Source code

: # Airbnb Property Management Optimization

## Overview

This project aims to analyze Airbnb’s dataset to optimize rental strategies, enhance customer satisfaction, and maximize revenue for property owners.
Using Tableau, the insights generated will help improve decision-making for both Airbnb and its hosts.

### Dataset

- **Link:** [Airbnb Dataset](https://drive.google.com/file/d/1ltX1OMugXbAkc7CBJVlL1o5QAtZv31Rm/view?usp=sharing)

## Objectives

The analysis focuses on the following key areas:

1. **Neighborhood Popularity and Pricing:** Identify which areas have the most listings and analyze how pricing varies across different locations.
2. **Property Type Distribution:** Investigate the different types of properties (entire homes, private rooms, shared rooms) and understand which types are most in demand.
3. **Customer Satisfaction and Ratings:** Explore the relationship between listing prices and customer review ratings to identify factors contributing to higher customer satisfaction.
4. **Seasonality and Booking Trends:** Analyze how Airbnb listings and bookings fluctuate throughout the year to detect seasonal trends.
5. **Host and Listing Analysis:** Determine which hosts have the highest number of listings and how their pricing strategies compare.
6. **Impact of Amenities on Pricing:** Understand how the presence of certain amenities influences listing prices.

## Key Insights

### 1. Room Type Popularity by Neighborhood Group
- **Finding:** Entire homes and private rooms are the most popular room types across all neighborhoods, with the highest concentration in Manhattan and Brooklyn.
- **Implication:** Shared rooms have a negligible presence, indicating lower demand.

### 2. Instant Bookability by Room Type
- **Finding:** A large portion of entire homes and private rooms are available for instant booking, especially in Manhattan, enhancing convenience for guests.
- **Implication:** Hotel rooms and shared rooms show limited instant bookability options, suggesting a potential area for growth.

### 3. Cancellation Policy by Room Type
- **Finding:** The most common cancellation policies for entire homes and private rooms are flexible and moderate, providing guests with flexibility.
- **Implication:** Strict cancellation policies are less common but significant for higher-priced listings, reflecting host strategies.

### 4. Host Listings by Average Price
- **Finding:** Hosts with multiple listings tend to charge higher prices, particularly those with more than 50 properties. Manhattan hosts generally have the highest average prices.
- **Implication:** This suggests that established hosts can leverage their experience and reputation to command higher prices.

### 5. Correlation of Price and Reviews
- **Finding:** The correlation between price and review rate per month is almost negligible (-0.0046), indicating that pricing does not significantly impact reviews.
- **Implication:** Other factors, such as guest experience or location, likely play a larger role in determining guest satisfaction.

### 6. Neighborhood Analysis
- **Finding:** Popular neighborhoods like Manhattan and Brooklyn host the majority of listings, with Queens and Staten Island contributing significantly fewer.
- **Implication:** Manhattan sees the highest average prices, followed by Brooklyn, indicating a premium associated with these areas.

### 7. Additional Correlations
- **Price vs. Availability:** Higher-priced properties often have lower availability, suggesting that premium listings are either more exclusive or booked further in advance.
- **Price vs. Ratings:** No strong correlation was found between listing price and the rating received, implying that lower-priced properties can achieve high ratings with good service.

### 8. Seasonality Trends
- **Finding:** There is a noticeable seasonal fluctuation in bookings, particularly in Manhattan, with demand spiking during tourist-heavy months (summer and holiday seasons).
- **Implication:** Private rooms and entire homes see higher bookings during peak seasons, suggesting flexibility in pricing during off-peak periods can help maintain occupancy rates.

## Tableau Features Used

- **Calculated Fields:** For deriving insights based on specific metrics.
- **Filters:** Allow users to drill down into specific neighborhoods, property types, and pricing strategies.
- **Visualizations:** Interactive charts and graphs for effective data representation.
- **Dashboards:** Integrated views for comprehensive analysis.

---

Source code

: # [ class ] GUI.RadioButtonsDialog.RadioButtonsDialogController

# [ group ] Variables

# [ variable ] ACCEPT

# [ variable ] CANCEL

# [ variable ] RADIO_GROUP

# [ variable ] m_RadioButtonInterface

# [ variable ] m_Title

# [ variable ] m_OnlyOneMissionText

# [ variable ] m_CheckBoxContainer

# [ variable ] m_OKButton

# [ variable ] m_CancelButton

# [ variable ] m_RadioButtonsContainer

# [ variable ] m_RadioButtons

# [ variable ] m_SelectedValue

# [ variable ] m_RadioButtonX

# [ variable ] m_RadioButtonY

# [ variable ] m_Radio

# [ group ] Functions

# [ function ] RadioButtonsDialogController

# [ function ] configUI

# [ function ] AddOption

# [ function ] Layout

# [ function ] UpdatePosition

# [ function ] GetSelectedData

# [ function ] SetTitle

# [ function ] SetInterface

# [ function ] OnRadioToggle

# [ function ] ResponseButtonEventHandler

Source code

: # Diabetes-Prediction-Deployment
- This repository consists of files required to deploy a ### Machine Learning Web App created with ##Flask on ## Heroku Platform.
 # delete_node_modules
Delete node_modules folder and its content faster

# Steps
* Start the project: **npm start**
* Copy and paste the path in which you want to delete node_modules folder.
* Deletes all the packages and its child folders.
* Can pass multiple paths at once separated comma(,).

* Activity:
How many lines of the data hold the string "that"? Reply with the number alone.

* Response to this task:
4